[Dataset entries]
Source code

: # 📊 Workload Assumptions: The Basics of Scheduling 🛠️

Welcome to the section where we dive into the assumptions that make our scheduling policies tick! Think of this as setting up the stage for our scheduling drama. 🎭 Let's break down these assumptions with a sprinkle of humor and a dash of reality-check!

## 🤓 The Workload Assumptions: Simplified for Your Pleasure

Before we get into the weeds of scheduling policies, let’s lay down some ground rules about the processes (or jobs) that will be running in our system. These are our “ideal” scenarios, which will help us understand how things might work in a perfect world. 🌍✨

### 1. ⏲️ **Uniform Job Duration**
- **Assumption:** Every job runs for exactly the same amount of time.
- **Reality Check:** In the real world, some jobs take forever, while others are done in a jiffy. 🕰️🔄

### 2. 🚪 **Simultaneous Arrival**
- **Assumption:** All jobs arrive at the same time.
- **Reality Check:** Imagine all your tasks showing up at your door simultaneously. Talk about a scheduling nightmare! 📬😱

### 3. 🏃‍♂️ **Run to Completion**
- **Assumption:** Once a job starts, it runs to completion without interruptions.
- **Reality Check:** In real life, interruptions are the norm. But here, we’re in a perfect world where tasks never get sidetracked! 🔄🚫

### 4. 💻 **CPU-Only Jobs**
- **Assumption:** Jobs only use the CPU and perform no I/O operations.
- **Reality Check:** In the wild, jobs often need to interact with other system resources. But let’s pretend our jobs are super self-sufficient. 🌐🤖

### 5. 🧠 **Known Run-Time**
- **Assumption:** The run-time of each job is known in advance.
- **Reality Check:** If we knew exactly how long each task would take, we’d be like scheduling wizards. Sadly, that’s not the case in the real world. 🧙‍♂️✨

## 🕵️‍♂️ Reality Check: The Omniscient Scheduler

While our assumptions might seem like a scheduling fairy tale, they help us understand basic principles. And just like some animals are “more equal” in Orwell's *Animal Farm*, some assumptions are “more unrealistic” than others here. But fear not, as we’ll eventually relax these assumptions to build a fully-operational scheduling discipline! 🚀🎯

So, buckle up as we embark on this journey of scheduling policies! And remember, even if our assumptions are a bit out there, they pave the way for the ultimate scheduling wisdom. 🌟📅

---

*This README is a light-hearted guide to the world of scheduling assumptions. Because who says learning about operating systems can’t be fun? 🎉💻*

[Required action]: Among the records above, extract exactly the lines from the line with "### 5. 🧠 **Known Run-Time**" to the line with "## 🕵️‍♂️ Reality", both lines included, and leave out the rest.

[Output for this task]:
### 5. 🧠 **Known Run-Time**
- **Assumption:** The run-time of each job is known in advance.
- **Reality Check:** If we knew exactly how long each task would take, we’d be like scheduling wizards. Sadly, that’s not the case in the real world. 🧙‍♂️✨

## 🕵️‍♂️ Reality Check: The Omniscient Scheduler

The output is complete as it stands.